Foi então que tudo começou. Como era a minha relação com a minha avó antes do acidente? Como disse, tinha 13 anos. Estava em plena adolescência e não foram anos nada fáceis. Quem não acreditar pode perguntar à minha mãe. A minha avó costumava ficar a dormir no meu quarto quando ia lá a casa aos fins-de-semana, e obviamente que eu não achava muita piada ao assunto. Lembro-me de lhe responder torto quando não me deixava fazer o que queria e lembro-me de mil outras coisas que na altura não valorizava... 


O Hospital onde estava a minha avó ficava muito perto do Colégio onde eu estudava na altura. Estava no 8º ano e a partir de certa altura comecei a visitá-la todas as semanas. Acho que ia às terças e quintas, no fim das aulas. Passava lá uns minutos, uma hora. Contava à minha avó coisas do meu dia, preocupações, alegrias e tristezas. Rezava às vezes, embora não rezasse muito nessa altura. Lembro-me de levar música e de lhe pôr os phones nos ouvidos. Agora rio-me quando penso nisso, a minha avó com phones! E gostava de lhe dar a mão e de deixar que apertasse a minha.

Passaram três anos. A última visita foi no dia 19 de maio de 2006, véspera dos meus anos. Era uma sexta-feira, não era o dia de visita habitual. Mas no dia seguinte ia estar fora e queria ir celebrar o meu aniversário com a minha avó. Acho que se tinha tornado a minha grande confidente. Como não ir lá? Lembro-me do médico ou de um enfermeiro que entrou no quarto, ter dito que estava com uma pequena infeção respiratória, nada de especial.

Fui a última pessoa a visitá-la.

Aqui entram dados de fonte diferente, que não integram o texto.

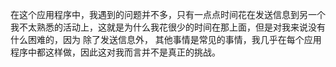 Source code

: 在这个应用程序中，我遇到的问题并不多，只有一点点时间花在发送信息到另一个我不太熟悉的活动上，这就是为什么我花很少的时间在那上面，但是对我来说没有什么困难的，因为 除了发送信息外，
其他事情是常见的事情，我几乎在每个应用程序中都这样做，因此这对我而言并不是真正的挑战。
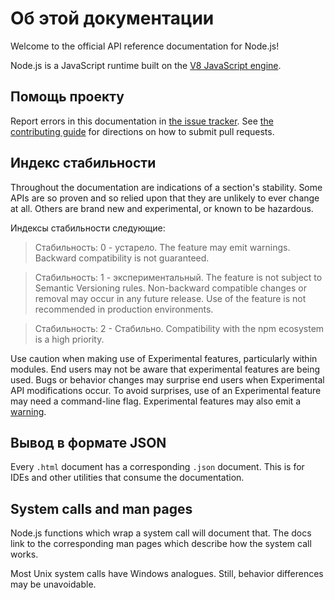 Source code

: # Об этой документации

<!--introduced_in=v0.10.0-->
<!-- type=misc -->

Welcome to the official API reference documentation for Node.js!

Node.js is a JavaScript runtime built on the [V8 JavaScript engine](https://v8.dev/).

## Помощь проекту

Report errors in this documentation in [the issue tracker](https://github.com/nodejs/node/issues/new). See [the contributing guide](https://github.com/nodejs/node/blob/master/CONTRIBUTING.md) for directions on how to submit pull requests.

## Индекс стабильности

<!--type=misc-->

Throughout the documentation are indications of a section's stability. Some APIs are so proven and so relied upon that they are unlikely to ever change at all. Others are brand new and experimental, or known to be hazardous.

Индексы стабильности следующие:

> Стабильность: 0 - устарело. The feature may emit warnings. Backward compatibility is not guaranteed.

<!-- separator -->

> Стабильность: 1 - экспериментальный. The feature is not subject to Semantic Versioning rules. Non-backward compatible changes or removal may occur in any future release. Use of the feature is not recommended in production environments.

<!-- separator -->

> Стабильность: 2 - Стабильно. Compatibility with the npm ecosystem is a high priority.

Use caution when making use of Experimental features, particularly within modules. End users may not be aware that experimental features are being used. Bugs or behavior changes may surprise end users when Experimental API modifications occur. To avoid surprises, use of an Experimental feature may need a command-line flag. Experimental features may also emit a [warning](process.html#process_event_warning).

## Вывод в формате JSON
<!-- YAML
added: v0.6.12
-->

Every `.html` document has a corresponding `.json` document. This is for IDEs and other utilities that consume the documentation.

## System calls and man pages

Node.js functions which wrap a system call will document that. The docs link to the corresponding man pages which describe how the system call works.

Most Unix system calls have Windows analogues. Still, behavior differences may be unavoidable.
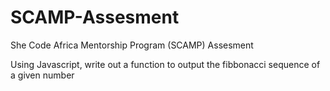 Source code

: # SCAMP-Assesment
She Code Africa Mentorship Program (SCAMP) Assesment 

Using Javascript, write out a function to output the fibbonacci sequence of a given number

No dia seguinte, a minha avó morreu. Nesse dia eu fazia 16 anos. Nunca me vou esquecer. Estava triste por ter perdido a minha avó, mas sabia que não a ia ter para sempre. De certa forma, acho que foi um presente. Sempre achei isto. Foi um presente que Deus a tivesse levado, finalmente. Mas acima de tudo, foi um presente tê-la comigo enquanto viveu.

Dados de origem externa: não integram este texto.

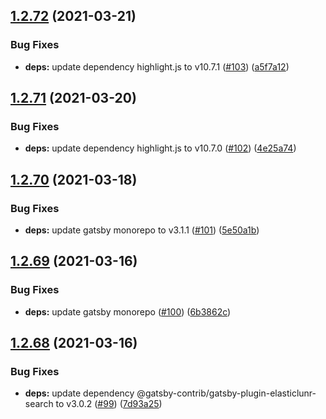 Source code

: ## [1.2.72](https://github.com/dds/bosabosa.org/compare/v1.2.71...v1.2.72) (2021-03-21)


### Bug Fixes

* **deps:** update dependency highlight.js to v10.7.1 ([#103](https://github.com/dds/bosabosa.org/issues/103)) ([a5f7a12](https://github.com/dds/bosabosa.org/commit/a5f7a12a9c61b4e82b00408d93dc0a71db77b103))



## [1.2.71](https://github.com/dds/bosabosa.org/compare/v1.2.70...v1.2.71) (2021-03-20)


### Bug Fixes

* **deps:** update dependency highlight.js to v10.7.0 ([#102](https://github.com/dds/bosabosa.org/issues/102)) ([4e25a74](https://github.com/dds/bosabosa.org/commit/4e25a74e4a37a18f85f051432d5870abe850fb3f))



## [1.2.70](https://github.com/dds/bosabosa.org/compare/v1.2.69...v1.2.70) (2021-03-18)


### Bug Fixes

* **deps:** update gatsby monorepo to v3.1.1 ([#101](https://github.com/dds/bosabosa.org/issues/101)) ([5e50a1b](https://github.com/dds/bosabosa.org/commit/5e50a1becc3541ce45d091e009f102e77aae0b50))



## [1.2.69](https://github.com/dds/bosabosa.org/compare/v1.2.68...v1.2.69) (2021-03-16)


### Bug Fixes

* **deps:** update gatsby monorepo ([#100](https://github.com/dds/bosabosa.org/issues/100)) ([6b3862c](https://github.com/dds/bosabosa.org/commit/6b3862c81535a73e64e34126eb82517abbad220b))



## [1.2.68](https://github.com/dds/bosabosa.org/compare/v1.2.67...v1.2.68) (2021-03-16)


### Bug Fixes

* **deps:** update dependency @gatsby-contrib/gatsby-plugin-elasticlunr-search to v3.0.2 ([#99](https://github.com/dds/bosabosa.org/issues/99)) ([7d93a25](https://github.com/dds/bosabosa.org/commit/7d93a25748e463f177234cb186adc9482921c283))



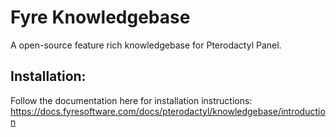 # Fyre Knowledgebase
A open-source feature rich knowledgebase for Pterodactyl Panel.

## Installation:

Follow the documentation here for installation instructions: https://docs.fyresoftware.com/docs/pterodactyl/knowledgebase/introduction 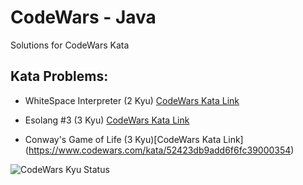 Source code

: # CodeWars - Java
Solutions for CodeWars Kata  
## Kata Problems:
- WhiteSpace Interpreter (2 Kyu) [CodeWars Kata Link](https://www.codewars.com/kata/52dc4688eca89d0f820004c6)  

- Esolang #3 (3 Kyu) [CodeWars Kata Link](https://www.codewars.com/kata/5868a68ba44cfc763e00008d)  

- Conway's Game of Life (3 Kyu)[CodeWars Kata Link] (https://www.codewars.com/kata/52423db9add6f6fc39000354)  

![CodeWars Kyu Status](https://www.codewars.com/users/ahyc/badges/large)

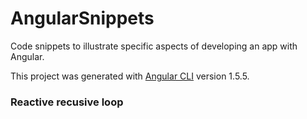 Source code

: # AngularSnippets

Code snippets to illustrate specific aspects of developing an app with Angular.


This project was generated with [Angular CLI](https://github.com/angular/angular-cli) version 1.5.5.

### Reactive recusive loop


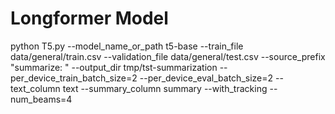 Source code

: # Longformer Model


python T5.py    --model_name_or_path t5-base    --train_file data/general/train.csv    --validation_file data/general/test.csv    --source_prefix "summarize: "    --output_dir tmp/tst-summarization --per_device_train_batch_size=2    --per_device_eval_batch_size=2    --text_column text    --summary_column summary    --with_tracking    --num_beams=4   
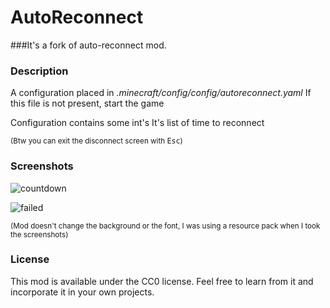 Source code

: # AutoReconnect

###It's a fork of auto-reconnect mod.

### Description

A configuration placed in *.minecraft/config/config/autoreconnect.yaml*
If this file is not present, start the game

Configuration contains some int's
It's list of time to reconnect

<sub>(Btw you can exit the disconnect screen with <kbd>Esc</kbd>)</sub>

### Screenshots

![countdown](src/main/resources/assets/screenshot_countdown.png)

![failed](src/main/resources/assets/screenshot_failed.png)

<sub>(Mod doesn't change the background or the font, I was using a resource pack when I took the screenshots)</sub>

### License

This mod is available under the CC0 license. Feel free to learn from it and incorporate it in your own projects.
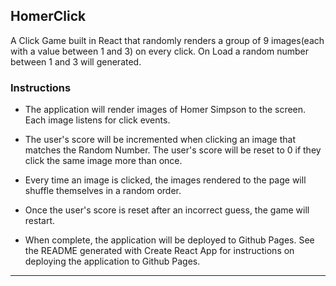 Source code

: 
## HomerClick

A Click Game built in React that randomly renders a group of 9 images(each with a value between 1 and 3) on every click. On Load a random number between 1 and 3 will generated. 

### Instructions



* The application will render images of Homer Simpson to the screen. Each image listens for click events.

* The user's score will be incremented when clicking an image that matches the Random Number. The user's score will be reset to 0 if they click the same image more than once.

* Every time an image is clicked, the images rendered to the page will shuffle themselves in a random order.

* Once the user's score is reset after an incorrect guess, the game will restart.

* When complete, the application will be deployed to Github Pages. See the README generated with Create React App for instructions on deploying the application to Github Pages.

- - -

Podem dizer-me que sou uma egoísta, porque se reconheço que foi um presente que Deus a tenha levado, ou sem eufemismos, que tenha morrido, porque não adiantar esse tempo? Porque não encurtar a provação? Porque não permitir que fosse antes, mais cedo, embora?

Não sei o que tinha acontecido se a minha avó tivesse morrido no dia do acidente. Mas sei o que aconteceu durante estes anos. Sei como me ajudou, como foram importantes para mim aqueles minutos, aquela mão.

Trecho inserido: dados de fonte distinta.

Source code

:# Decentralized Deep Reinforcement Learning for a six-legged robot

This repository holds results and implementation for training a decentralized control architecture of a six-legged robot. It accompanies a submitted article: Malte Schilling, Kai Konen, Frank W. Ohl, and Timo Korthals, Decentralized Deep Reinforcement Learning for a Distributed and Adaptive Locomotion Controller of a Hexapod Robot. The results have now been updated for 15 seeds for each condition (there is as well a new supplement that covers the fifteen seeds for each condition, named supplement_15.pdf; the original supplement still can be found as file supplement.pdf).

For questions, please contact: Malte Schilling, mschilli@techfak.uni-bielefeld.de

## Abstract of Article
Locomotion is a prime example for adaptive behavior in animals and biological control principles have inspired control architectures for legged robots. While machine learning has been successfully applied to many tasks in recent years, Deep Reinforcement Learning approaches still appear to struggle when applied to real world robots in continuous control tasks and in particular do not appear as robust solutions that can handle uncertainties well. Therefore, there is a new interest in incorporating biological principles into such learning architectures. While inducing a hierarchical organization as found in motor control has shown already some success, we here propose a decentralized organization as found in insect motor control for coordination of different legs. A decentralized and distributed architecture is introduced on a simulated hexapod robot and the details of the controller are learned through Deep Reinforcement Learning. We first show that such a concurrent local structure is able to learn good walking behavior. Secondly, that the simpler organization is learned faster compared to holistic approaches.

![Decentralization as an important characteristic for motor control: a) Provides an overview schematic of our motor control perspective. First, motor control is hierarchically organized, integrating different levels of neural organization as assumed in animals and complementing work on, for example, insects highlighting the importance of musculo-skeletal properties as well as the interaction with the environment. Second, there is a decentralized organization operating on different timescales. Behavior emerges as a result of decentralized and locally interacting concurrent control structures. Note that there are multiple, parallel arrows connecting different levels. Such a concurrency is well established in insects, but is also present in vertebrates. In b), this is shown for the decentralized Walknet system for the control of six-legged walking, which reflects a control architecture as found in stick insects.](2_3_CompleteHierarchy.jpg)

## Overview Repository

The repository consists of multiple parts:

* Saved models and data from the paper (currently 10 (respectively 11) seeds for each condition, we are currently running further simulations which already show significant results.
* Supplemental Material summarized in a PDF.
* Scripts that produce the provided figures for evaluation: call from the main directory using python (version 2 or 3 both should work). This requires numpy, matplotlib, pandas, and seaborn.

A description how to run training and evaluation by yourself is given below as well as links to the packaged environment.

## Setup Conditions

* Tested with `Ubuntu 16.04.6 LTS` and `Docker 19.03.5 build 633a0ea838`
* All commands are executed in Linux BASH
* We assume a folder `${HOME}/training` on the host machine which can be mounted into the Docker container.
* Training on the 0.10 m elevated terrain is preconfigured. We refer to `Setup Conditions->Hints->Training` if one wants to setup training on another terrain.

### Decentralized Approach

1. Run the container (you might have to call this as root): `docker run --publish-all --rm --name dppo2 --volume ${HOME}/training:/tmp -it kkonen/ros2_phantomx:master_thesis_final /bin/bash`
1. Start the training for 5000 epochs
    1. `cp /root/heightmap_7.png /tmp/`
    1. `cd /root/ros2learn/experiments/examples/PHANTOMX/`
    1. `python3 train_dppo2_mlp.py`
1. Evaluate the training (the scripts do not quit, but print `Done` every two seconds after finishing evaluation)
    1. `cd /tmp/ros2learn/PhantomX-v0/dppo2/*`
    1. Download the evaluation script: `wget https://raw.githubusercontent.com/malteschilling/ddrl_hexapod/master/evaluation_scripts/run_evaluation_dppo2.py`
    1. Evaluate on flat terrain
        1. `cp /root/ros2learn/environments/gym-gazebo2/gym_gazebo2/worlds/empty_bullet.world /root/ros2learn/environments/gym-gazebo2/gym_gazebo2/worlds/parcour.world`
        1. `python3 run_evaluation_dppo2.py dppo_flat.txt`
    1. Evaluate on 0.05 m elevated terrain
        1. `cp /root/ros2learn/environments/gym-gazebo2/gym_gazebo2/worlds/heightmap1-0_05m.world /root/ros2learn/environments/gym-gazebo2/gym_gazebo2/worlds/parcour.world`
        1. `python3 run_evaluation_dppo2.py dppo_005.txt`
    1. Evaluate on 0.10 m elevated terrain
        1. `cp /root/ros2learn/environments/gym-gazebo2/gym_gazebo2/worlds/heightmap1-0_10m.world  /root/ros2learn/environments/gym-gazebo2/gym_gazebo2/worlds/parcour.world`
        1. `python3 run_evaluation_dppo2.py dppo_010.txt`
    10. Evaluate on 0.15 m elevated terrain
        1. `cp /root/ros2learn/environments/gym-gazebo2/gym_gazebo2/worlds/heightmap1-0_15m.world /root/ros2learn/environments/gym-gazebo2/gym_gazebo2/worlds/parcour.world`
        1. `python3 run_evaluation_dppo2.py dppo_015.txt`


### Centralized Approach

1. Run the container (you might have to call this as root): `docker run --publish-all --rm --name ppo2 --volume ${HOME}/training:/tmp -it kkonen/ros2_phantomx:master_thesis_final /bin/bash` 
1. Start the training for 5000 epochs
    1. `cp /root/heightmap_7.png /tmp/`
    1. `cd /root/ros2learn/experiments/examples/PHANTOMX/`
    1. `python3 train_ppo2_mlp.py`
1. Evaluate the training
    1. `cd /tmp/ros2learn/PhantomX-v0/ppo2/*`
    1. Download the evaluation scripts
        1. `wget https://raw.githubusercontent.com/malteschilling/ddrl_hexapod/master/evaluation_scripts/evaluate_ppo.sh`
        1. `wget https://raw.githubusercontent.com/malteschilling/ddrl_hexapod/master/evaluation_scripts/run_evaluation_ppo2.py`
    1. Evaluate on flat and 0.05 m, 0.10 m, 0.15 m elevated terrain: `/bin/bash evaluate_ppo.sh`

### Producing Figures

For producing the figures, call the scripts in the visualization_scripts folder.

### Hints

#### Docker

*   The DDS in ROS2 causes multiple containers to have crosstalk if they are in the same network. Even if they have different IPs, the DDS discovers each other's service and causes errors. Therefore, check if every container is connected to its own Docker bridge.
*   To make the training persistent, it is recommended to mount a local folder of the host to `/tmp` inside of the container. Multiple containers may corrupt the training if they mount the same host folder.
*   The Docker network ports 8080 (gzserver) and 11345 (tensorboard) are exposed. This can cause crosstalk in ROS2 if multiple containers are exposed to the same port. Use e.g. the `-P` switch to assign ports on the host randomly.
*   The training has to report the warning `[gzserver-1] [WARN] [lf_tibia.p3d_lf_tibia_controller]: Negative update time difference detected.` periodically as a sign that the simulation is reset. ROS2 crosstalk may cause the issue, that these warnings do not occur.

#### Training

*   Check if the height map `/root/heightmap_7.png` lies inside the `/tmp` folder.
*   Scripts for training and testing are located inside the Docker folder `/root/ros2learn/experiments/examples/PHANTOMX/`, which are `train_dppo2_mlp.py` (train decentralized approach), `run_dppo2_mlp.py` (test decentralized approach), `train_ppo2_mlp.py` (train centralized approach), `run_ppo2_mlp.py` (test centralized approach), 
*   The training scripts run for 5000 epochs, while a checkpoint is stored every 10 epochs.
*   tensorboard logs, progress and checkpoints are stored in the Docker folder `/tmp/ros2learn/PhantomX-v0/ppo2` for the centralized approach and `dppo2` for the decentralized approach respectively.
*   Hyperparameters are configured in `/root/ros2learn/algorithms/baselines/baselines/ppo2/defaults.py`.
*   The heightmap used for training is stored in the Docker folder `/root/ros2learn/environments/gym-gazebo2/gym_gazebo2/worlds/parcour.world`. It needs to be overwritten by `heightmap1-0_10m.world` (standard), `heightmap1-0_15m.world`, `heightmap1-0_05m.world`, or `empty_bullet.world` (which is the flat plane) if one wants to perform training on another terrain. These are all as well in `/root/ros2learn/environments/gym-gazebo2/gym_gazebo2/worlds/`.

Acho que todas as pessoas são importantes ou podem ser importantes para alguém. E se a minha avó não tivesse estado cá nesses anos, provavelmente ia ter muito mais trabalho em descobrir isto. E nunca iria valorizar o que não valorizava na altura. E ia-me passar ao lado uma das descobertas mais bonitas da vida.

Não sabemos! Não sabemos o que pode acontecer. Não sabemos que influência pode ter uma pessoa, por mais doente, demente ou inconsciente que esteja. E se não sabemos, porquê correr o risco de ficar a perder? Porquê arriscar perder momentos únicos?

Sugiro que visitem os familiares doentes. Os doentes sozinhos nas camas de um hospital, aqueles que ninguém visita. Sugiro que conversem, que oiçam, que cantem. Sugiro que todos nós o façamos. E a eutanásia deixa de fazer sentido, porque não vamos deixar que nos levem o nosso maior tesouro.